Lessons Learned from The Planet's Outage update from June 2008
As The Planet continues its recovery, the folks at the Internet Storm Center (ISC) have identified some possible lessons from the outage.
June 2, 2008
In the aftermath of major data center outages, there are usually lessons to be learned from the incident, which can help identify refinements going forward. Those lessons can be useful to the community as well as the staff at the affected facility. As The Planet continues its recovery from Saturday's electrical explosion and fire, the staff at the Internet Storm Center (ISC) have identified some possible lessons from the outage for business continuity and disaster recovery:
Communications is critical, but even the best laid plans can go awry from a Slashdotting. Center Networks, RepuMetrix and ISC handler Swa Frantzen were impressed with the regular updates The Planet's staff was sharing on its customer forum. But the forum was soon bogged down by heavy traffic, which only got worse when the outage was posted on Slashdot. "I think this is about the worst moment to get on Slashdot you can imagine," the ISC notes. "But it's a likely result of the incident that those things you still have will attract more visitors than ever before.Again something to plan for ...Make sure to have your emergency communication as solid as you can, as static as possible, and as lightweight on the server(s) as you can imagine. The last thing you want to do during an emergency is to have to survive a DDoS from curious people."

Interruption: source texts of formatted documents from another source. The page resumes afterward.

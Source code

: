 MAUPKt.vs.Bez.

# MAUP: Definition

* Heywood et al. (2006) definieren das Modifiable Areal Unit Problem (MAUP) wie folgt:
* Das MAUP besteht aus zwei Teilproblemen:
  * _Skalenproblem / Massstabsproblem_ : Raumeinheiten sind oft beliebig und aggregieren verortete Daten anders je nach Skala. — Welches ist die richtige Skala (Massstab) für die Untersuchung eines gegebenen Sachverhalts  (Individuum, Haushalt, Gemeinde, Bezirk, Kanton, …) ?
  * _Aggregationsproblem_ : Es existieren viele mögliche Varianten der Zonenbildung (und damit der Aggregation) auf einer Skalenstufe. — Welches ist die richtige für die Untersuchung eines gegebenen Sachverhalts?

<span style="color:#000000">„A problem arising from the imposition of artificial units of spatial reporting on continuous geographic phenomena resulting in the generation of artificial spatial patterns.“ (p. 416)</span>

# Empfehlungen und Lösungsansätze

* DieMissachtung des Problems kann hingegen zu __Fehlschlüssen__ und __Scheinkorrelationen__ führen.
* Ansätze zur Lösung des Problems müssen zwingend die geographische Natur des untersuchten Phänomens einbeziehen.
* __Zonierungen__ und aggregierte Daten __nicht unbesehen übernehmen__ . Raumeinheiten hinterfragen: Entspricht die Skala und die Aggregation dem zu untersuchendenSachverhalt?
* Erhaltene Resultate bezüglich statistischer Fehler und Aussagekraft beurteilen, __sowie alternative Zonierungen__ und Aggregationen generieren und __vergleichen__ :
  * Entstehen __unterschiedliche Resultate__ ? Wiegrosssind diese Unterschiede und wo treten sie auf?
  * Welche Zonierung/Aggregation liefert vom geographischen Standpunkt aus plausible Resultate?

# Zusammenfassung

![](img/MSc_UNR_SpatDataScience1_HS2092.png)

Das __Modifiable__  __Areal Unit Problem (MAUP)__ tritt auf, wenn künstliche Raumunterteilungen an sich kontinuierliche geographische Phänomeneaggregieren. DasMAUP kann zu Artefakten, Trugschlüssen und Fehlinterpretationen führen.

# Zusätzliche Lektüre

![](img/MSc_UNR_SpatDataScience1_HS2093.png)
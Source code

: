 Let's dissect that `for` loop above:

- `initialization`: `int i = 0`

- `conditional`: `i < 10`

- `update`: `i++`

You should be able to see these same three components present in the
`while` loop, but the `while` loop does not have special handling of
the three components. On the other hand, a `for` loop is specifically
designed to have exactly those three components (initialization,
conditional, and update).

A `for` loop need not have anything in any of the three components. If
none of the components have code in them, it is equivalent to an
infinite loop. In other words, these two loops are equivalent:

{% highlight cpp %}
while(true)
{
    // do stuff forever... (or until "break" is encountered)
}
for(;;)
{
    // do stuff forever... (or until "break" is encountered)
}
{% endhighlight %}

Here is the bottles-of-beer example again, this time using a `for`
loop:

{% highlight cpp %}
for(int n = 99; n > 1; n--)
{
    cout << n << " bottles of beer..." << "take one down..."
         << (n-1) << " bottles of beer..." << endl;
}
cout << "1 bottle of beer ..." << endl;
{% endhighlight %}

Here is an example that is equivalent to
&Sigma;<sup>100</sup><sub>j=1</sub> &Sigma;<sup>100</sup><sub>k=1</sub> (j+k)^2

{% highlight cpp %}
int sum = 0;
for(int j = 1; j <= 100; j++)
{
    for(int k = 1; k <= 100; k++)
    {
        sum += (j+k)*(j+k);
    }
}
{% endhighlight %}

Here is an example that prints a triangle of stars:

Consider DNS Redundancy and Diversity: The ISC notes that both The Planet and some of its customers are rethinking DNS management to address some of the "what if" scenarios raised by this event. The Planet has six data centers, but although 9,000 servers were housed in the facility that went offline, the power outage appears to also have affected sites in functional data centers whose DNS servers were hosted in Houston. Also, customers who registered their domains through The Planet may have found themselves without access to their control panel, making it impossible to repoint the DNS at a backup version of their sites.
Think Like A Fire Marshal: CEO Doug Erwin noted that The Planet was "not allowed to activate our backup generator plan based on instructions from the fire department." This issue also came up in last November's outage at Rackspace, as well as earlier incidents at Alabanza in Baltimore in 2004 and 2003, when public safety officials shut off power to the building. "I had seen plans for BCP/DRP derail before due to officials stepping in and doing their response to an emergency in their way and not in the way the organization itself had planned it," Frantzen wrote on the ISC blog. "I think it would be interesting for most of us to actually talk to fire departments and/or police officers on what their normal responses are and take them into account in our plans."
The staff at The Planet have their hands full, and presumably have not had time to develop or share a root cause analysis. But it's good to see the incident has prompted some productive discussion as well as complaints.